The ethylene / α-olefin copolymer composition has a molecular weight (M w ) in the range of 50,000 to 250,000 daltons. For example, the molecular weight (M w ) can be from a lower limit of 50,000, 60,000, 70,000 daltons to an upper limit of 150,000, 180,000, 200,000 or 250,000 daltons.

The ethylene / α-olefin copolymer composition has a molecular weight distribution (M z / M w ) in the range of less than 4, such as less than 3, or 2 to 2.8.

  This ethylene / α-olefin copolymer composition has a vinyl unsaturation of less than 0.15 per 1,000 carbon atoms present in the backbone of the ethylene-based polymer composition.

  This ethylene / α-olefin copolymer composition has a long chain branching frequency in the range of 0.02 to 3 long chain branches (LCB) per 1000 carbon atoms.
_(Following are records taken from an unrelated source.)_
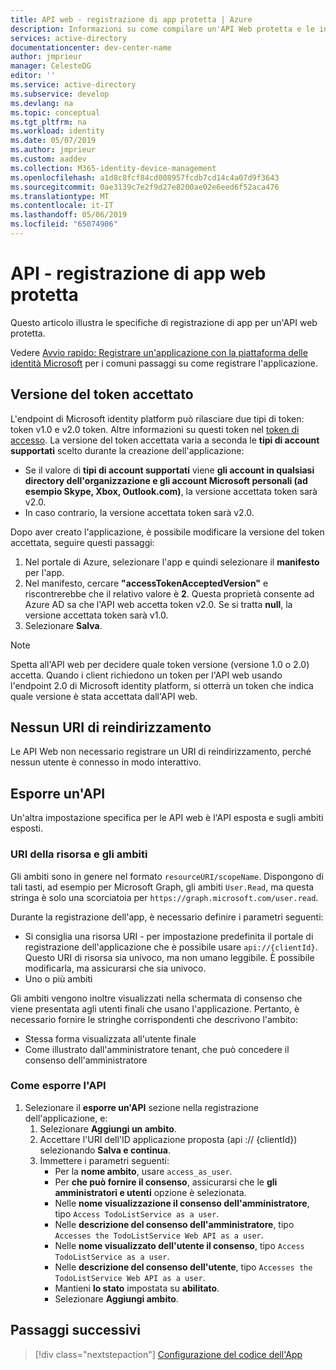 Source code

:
 ```yaml
---
title: API web - registrazione di app protetta | Azure
description: Informazioni su come compilare un'API Web protetta e le informazioni necessarie per registrare l'app.
services: active-directory
documentationcenter: dev-center-name
author: jmprieur
manager: CelesteDG
editor: ''
ms.service: active-directory
ms.subservice: develop
ms.devlang: na
ms.topic: conceptual
ms.tgt_pltfrm: na
ms.workload: identity
ms.date: 05/07/2019
ms.author: jmprieur
ms.custom: aaddev
ms.collection: M365-identity-device-management
ms.openlocfilehash: a1d8c8fcf84cd008957fcdb7cd14c4a07d9f3643
ms.sourcegitcommit: 0ae3139c7e2f9d27e8200ae02e6eed6f52aca476
ms.translationtype: MT
ms.contentlocale: it-IT
ms.lasthandoff: 05/06/2019
ms.locfileid: "65074906"
---
```

# <a name="protected-web-api---app-registration"></a>API - registrazione di app web protetta

Questo articolo illustra le specifiche di registrazione di app per un'API web protetta.

Vedere [Avvio rapido: Registrare un'applicazione con la piattaforma delle identità Microsoft](quickstart-register-app.md) per i comuni passaggi su come registrare l'applicazione.

## <a name="accepted-token-version"></a>Versione del token accettato

L'endpoint di Microsoft identity platform può rilasciare due tipi di token: token v1.0 e v2.0 token. Altre informazioni su questi token nel [token di accesso](access-tokens.md). La versione del token accettata varia a seconda le **tipi di account supportati** scelto durante la creazione dell'applicazione:

- Se il valore di **tipi di account supportati** viene **gli account in qualsiasi directory dell'organizzazione e gli account Microsoft personali (ad esempio Skype, Xbox, Outlook.com)**, la versione accettata token sarà v2.0.
- In caso contrario, la versione accettata token sarà v2.0.

Dopo aver creato l'applicazione, è possibile modificare la versione del token accettata, seguire questi passaggi:

1. Nel portale di Azure, selezionare l'app e quindi selezionare il **manifesto** per l'app.
2. Nel manifesto, cercare **"accessTokenAcceptedVersion"** e riscontrerebbe che il relativo valore è **2**. Questa proprietà consente ad Azure AD sa che l'API web accetta token v2.0. Se si tratta **null**, la versione accettata token sarà v1.0.
3. Selezionare **Salva**.

> [!NOTE]
> Spetta all'API web per decidere quale token versione (versione 1.0 o 2.0) accetta. Quando i client richiedono un token per l'API web usando l'endpoint 2.0 di Microsoft identity platform, si otterrà un token che indica quale versione è stata accettata dall'API web.

## <a name="no-redirect-uri"></a>Nessun URI di reindirizzamento

Le API Web non necessario registrare un URI di reindirizzamento, perché nessun utente è connesso in modo interattivo.

## <a name="expose-an-api"></a>Esporre un'API

Un'altra impostazione specifica per le API web è l'API esposta e sugli ambiti esposti.

### <a name="resource-uri-and-scopes"></a>URI della risorsa e gli ambiti

Gli ambiti sono in genere nel formato `resourceURI/scopeName`. Dispongono di tali tasti, ad esempio per Microsoft Graph, gli ambiti `User.Read`, ma questa stringa è solo una scorciatoia per `https://graph.microsoft.com/user.read`.

Durante la registrazione dell'app, è necessario definire i parametri seguenti:

- Si consiglia una risorsa URI - per impostazione predefinita il portale di registrazione dell'applicazione che è possibile usare `api://{clientId}`. Questo URI di risorsa sia univoco, ma non umano leggibile. È possibile modificarla, ma assicurarsi che sia univoco.
- Uno o più ambiti

Gli ambiti vengono inoltre visualizzati nella schermata di consenso che viene presentata agli utenti finali che usano l'applicazione. Pertanto, è necessario fornire le stringhe corrispondenti che descrivono l'ambito:

- Stessa forma visualizzata all'utente finale
- Come illustrato dall'amministratore tenant, che può concedere il consenso dell'amministratore

### <a name="how-to-expose-the-api"></a>Come esporre l'API

1. Selezionare il **esporre un'API** sezione nella registrazione dell'applicazione, e:
   1. Selezionare **Aggiungi un ambito**.
   1. Accettare l'URI dell'ID applicazione proposta (api :// {clientId}) selezionando **Salva e continua**.
   1. Immettere i parametri seguenti:
      - Per la **nome ambito**, usare `access_as_user`.
      - Per **che può fornire il consenso**, assicurarsi che le **gli amministratori e utenti** opzione è selezionata.
      - Nelle **nome visualizzazione il consenso dell'amministratore**, tipo `Access TodoListService as a user`.
      - Nelle **descrizione del consenso dell'amministratore**, tipo `Accesses the TodoListService Web API as a user`.
      - Nelle **nome visualizzato dell'utente il consenso**, tipo `Access TodoListService as a user`.
      - Nelle **descrizione del consenso dell'utente**, tipo `Accesses the TodoListService Web API as a user`.
      - Mantieni **lo stato** impostata su **abilitato**.
      - Selezionare **Aggiungi ambito**.

## <a name="next-steps"></a>Passaggi successivi

> [!div class="nextstepaction"]
> [Configurazione del codice dell'App](scenario-protected-web-api-app-configuration.md)
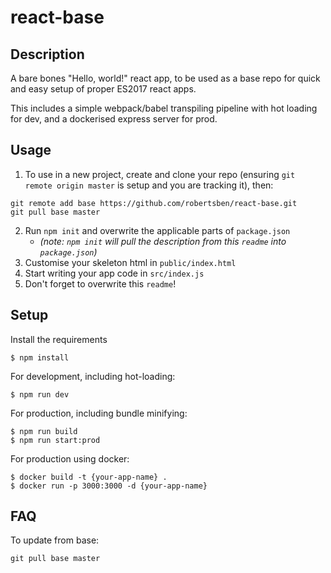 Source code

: # react-base
## Description
A bare bones "Hello, world!" react app, to be used as a base repo for quick and easy setup of proper ES2017 react apps.

This includes a simple webpack/babel transpiling pipeline with hot loading for dev, and a dockerised express server for prod.


## Usage
1. To use in a new project, create and clone your repo (ensuring `git remote origin master` is setup and you are tracking it), then:
```
git remote add base https://github.com/robertsben/react-base.git
git pull base master
```
2. Run `npm init` and overwrite the applicable parts of `package.json` 
    * _(note: `npm init` will pull the description from this `readme` into `package.json`)_
3. Customise your skeleton html in `public/index.html`
4. Start writing your app code in `src/index.js`
5. Don't forget to overwrite this `readme`!


## Setup
Install the requirements
```
$ npm install
```

For development, including hot-loading:
```
$ npm run dev
```

For production, including bundle minifying:
```
$ npm run build
$ npm run start:prod
```

For production using docker:
```
$ docker build -t {your-app-name} .
$ docker run -p 3000:3000 -d {your-app-name}
```

## FAQ
To update from base:
```
git pull base master
```
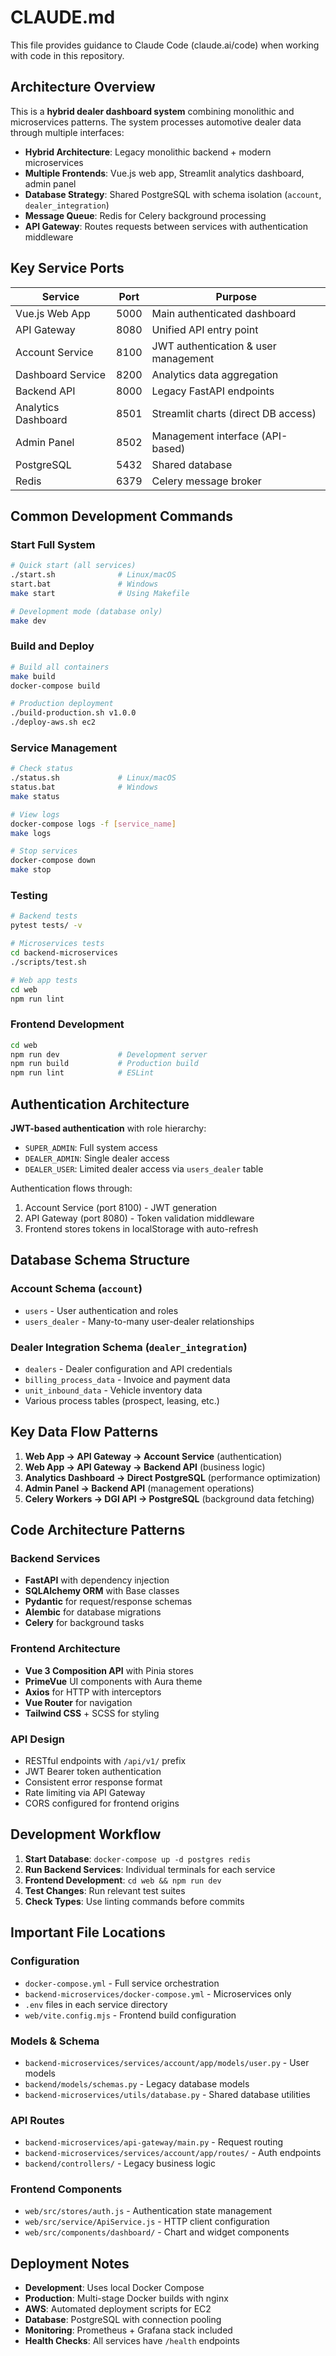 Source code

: # CLAUDE.md

This file provides guidance to Claude Code (claude.ai/code) when working with code in this repository.

## Architecture Overview

This is a **hybrid dealer dashboard system** combining monolithic and microservices patterns. The system processes automotive dealer data through multiple interfaces:

- **Hybrid Architecture**: Legacy monolithic backend + modern microservices
- **Multiple Frontends**: Vue.js web app, Streamlit analytics dashboard, admin panel
- **Database Strategy**: Shared PostgreSQL with schema isolation (`account`, `dealer_integration`)
- **Message Queue**: Redis for Celery background processing
- **API Gateway**: Routes requests between services with authentication middleware

## Key Service Ports

| Service | Port | Purpose |
|---------|------|---------|
| Vue.js Web App | 5000 | Main authenticated dashboard |
| API Gateway | 8080 | Unified API entry point |
| Account Service | 8100 | JWT authentication & user management |
| Dashboard Service | 8200 | Analytics data aggregation |
| Backend API | 8000 | Legacy FastAPI endpoints |
| Analytics Dashboard | 8501 | Streamlit charts (direct DB access) |
| Admin Panel | 8502 | Management interface (API-based) |
| PostgreSQL | 5432 | Shared database |
| Redis | 6379 | Celery message broker |

## Common Development Commands

### Start Full System
```bash
# Quick start (all services)
./start.sh              # Linux/macOS
start.bat               # Windows
make start              # Using Makefile

# Development mode (database only)
make dev
```

### Build and Deploy
```bash
# Build all containers
make build
docker-compose build

# Production deployment
./build-production.sh v1.0.0
./deploy-aws.sh ec2
```

### Service Management
```bash
# Check status
./status.sh             # Linux/macOS  
status.bat              # Windows
make status

# View logs
docker-compose logs -f [service_name]
make logs

# Stop services
docker-compose down
make stop
```

### Testing
```bash
# Backend tests
pytest tests/ -v

# Microservices tests
cd backend-microservices
./scripts/test.sh

# Web app tests
cd web
npm run lint
```

### Frontend Development
```bash
cd web
npm run dev             # Development server
npm run build           # Production build
npm run lint            # ESLint
```

## Authentication Architecture

**JWT-based authentication** with role hierarchy:
- `SUPER_ADMIN`: Full system access
- `DEALER_ADMIN`: Single dealer access  
- `DEALER_USER`: Limited dealer access via `users_dealer` table

Authentication flows through:
1. Account Service (port 8100) - JWT generation
2. API Gateway (port 8080) - Token validation middleware
3. Frontend stores tokens in localStorage with auto-refresh

## Database Schema Structure

### Account Schema (`account`)
- `users` - User authentication and roles
- `users_dealer` - Many-to-many user-dealer relationships

### Dealer Integration Schema (`dealer_integration`)
- `dealers` - Dealer configuration and API credentials
- `billing_process_data` - Invoice and payment data
- `unit_inbound_data` - Vehicle inventory data
- Various process tables (prospect, leasing, etc.)

## Key Data Flow Patterns

1. **Web App → API Gateway → Account Service** (authentication)
2. **Web App → API Gateway → Backend API** (business logic)
3. **Analytics Dashboard → Direct PostgreSQL** (performance optimization)
4. **Admin Panel → Backend API** (management operations)
5. **Celery Workers → DGI API → PostgreSQL** (background data fetching)

## Code Architecture Patterns

### Backend Services
- **FastAPI** with dependency injection
- **SQLAlchemy ORM** with Base classes
- **Pydantic** for request/response schemas
- **Alembic** for database migrations
- **Celery** for background tasks

### Frontend Architecture
- **Vue 3 Composition API** with Pinia stores
- **PrimeVue** UI components with Aura theme
- **Axios** for HTTP with interceptors
- **Vue Router** for navigation
- **Tailwind CSS** + SCSS for styling

### API Design
- RESTful endpoints with `/api/v1/` prefix
- JWT Bearer token authentication
- Consistent error response format
- Rate limiting via API Gateway
- CORS configured for frontend origins

## Development Workflow

1. **Start Database**: `docker-compose up -d postgres redis`
2. **Run Backend Services**: Individual terminals for each service
3. **Frontend Development**: `cd web && npm run dev` 
4. **Test Changes**: Run relevant test suites
5. **Check Types**: Use linting commands before commits

## Important File Locations

### Configuration
- `docker-compose.yml` - Full service orchestration
- `backend-microservices/docker-compose.yml` - Microservices only
- `.env` files in each service directory
- `web/vite.config.mjs` - Frontend build configuration

### Models & Schema
- `backend-microservices/services/account/app/models/user.py` - User models
- `backend/models/schemas.py` - Legacy database models
- `backend-microservices/utils/database.py` - Shared database utilities

### API Routes
- `backend-microservices/api-gateway/main.py` - Request routing
- `backend-microservices/services/account/app/routes/` - Auth endpoints
- `backend/controllers/` - Legacy business logic

### Frontend Components
- `web/src/stores/auth.js` - Authentication state management
- `web/src/service/ApiService.js` - HTTP client configuration
- `web/src/components/dashboard/` - Chart and widget components

## Deployment Notes

- **Development**: Uses local Docker Compose
- **Production**: Multi-stage Docker builds with nginx
- **AWS**: Automated deployment scripts for EC2
- **Database**: PostgreSQL with connection pooling
- **Monitoring**: Prometheus + Grafana stack included
- **Health Checks**: All services have `/health` endpoints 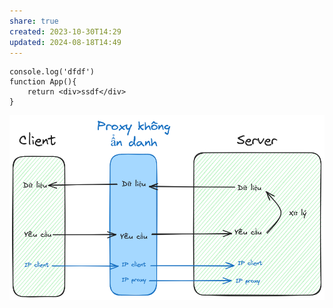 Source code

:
```yaml
---
share: true
created: 2023-10-30T14:29
updated: 2024-08-18T14:49
---
```

```tsx
console.log('dfdf')
function App(){
    return <div>ssdf</div>
}
```
![Proxy không ẩn danh 1.png](../attachments/Proxy%20kh%C3%B4ng%20%E1%BA%A9n%20danh%201.png) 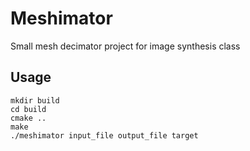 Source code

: Meshimator
==========

Small mesh decimator project for image synthesis class

## Usage

```
mkdir build
cd build
cmake ..
make
./meshimator input_file output_file target
```
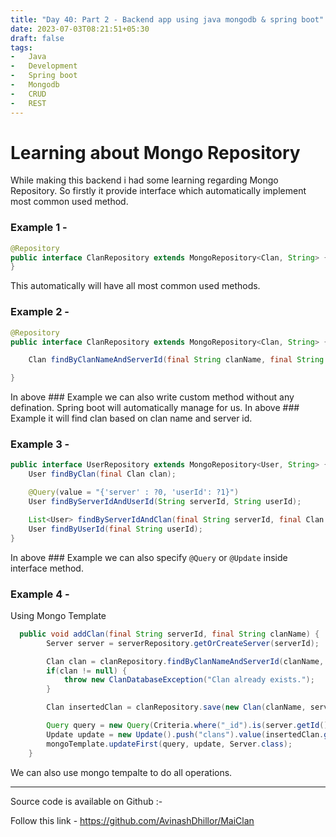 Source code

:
 ```yaml
---
title: "Day 40: Part 2 - Backend app using java mongodb & spring boot"
date: 2023-07-03T08:21:51+05:30
draft: false
tags:
-   Java
-   Development
-   Spring boot
-   Mongodb
-   CRUD
-   REST
---
```


# Learning about Mongo Repository

While making this backend i had some learning regarding Mongo Repository. So firstly it provide interface which automatically implement most common used method.

### Example 1 -

```Java
@Repository
public interface ClanRepository extends MongoRepository<Clan, String> {
}

```

This automatically will have all most common used methods.

### Example 2 -

```Java
@Repository
public interface ClanRepository extends MongoRepository<Clan, String> {

    Clan findByClanNameAndServerId(final String clanName, final String serverId);

}
```

In above ### Example we can also write custom method without any defination. Spring boot will automatically manage for us. In above ### Example it will find clan based on clan name and server id.


### Example 3 -

```Java
public interface UserRepository extends MongoRepository<User, String> {
    User findByClan(final Clan clan);

    @Query(value = "{'server' : ?0, 'userId': ?1}")
    User findByServerIdAndUserId(String serverId, String userId);

    List<User> findByServerIdAndClan(final String serverId, final Clan clan);
    User findByUserId(final String userId);
}

```

In above ### Example we can also specify `@Query` or `@Update` inside interface method. 


### Example 4 - 

Using Mongo Template

```Java
  public void addClan(final String serverId, final String clanName) {
        Server server = serverRepository.getOrCreateServer(serverId);

        Clan clan = clanRepository.findByClanNameAndServerId(clanName, server.getId());
        if(clan != null) {
            throw new ClanDatabaseException("Clan already exists.");
        }

        Clan insertedClan = clanRepository.save(new Clan(clanName, server));

        Query query = new Query(Criteria.where("_id").is(server.getId()));
        Update update = new Update().push("clans").value(insertedClan.getId());
        mongoTemplate.updateFirst(query, update, Server.class);
    }
```

We can also use mongo tempalte to do all operations.

---

Source code is available on Github :-

Follow this link - 
https://github.com/AvinashDhillor/MaiClan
  In one embodiment, the ethylene / α-olefin copolymer composition is 100 parts by weight or less per million parts by weight of the ethylene-based polymer composition, such as less than 10 parts by weight, less than 8 parts by weight, and less than 5 parts by weight. Less than 4 parts by weight, less than 1 part by weight, less than 0.5 parts by weight or less than 0.1 parts by weight of metal complex residues remaining from a catalyst system comprising a metal complex of a polyvalent aryloxyether. The metal complex residue remaining from the catalyst system, including the metal complex of the polyvalent aryloxy ether in the ethylene polymer composition, may be measured by X-ray fluorescence (XRF) calibrated to a reference standard. This polymerized resin granule can be compression molded at high temperature into a plaque having a thickness of about 3/8 of an inch for X-ray measurement in a preferred manner. At very low concentrations of metal complexes, such as less than 0.1 ppm, ICP-AES is a suitable method for measuring metal complex residues present in ethylene-based polymer compositions.

  In addition to at least 50% by weight of the ethylene / alpha olefin material described and defined in the above specification, the formulations of the present invention may comprise other polymers, and in particular polar polymers. Preferably, the ethylene / alpha olefin polymer and any additional polar or non-polar polymer combination is at least 80% by weight of the total polymer, more preferably at least 90% by weight of the additional polar polymer. Is 50% by weight alone, desirably 30% by weight, more desirably 20-30% by weight, and preferably a non-polar polymer in even smaller amounts, for example, less than 10% by weight, more desirably less than 5% by weight. It is. Such polar polymers include poly (styrene-ethylene / butylene-styrene) (SEBS) polymer, poly (styrene-butadiene-styrene) (SBS) polymer, poly (styrene-ethylene / (Propylene-styrene) (SEPS) polymer, ethylene-butene copolymer, ethylene-octene copolymer, ethylene-hexene copolymer, ethylene-propylene rubber (EPR) polymer, ethylene-propylene-diene monomer ( EPDM) polymer, ethylene vinyl acetate (EVA) polymer, propylene-ethylene copolymer, ethylene co-acrylic acid (EAA) polymer and other polar substances, ethylene acetate (EEA) polymer, ethylene methacrylic acid ( EMA) polymers, ethylene-bis-stearamide (EBS) polymers, and their It may include a polar polymer, such as a suit look. Further useful polymers may include polyolefin elastomer (POE) polymers, polyethylene / ethylene copolymers, other LLDPE resins, and combinations thereof in this formulation. Non-polar polymers such as linear low density polyethylene (LDPE) may be included in this formulation as they are particularly useful for reducing total formulation costs.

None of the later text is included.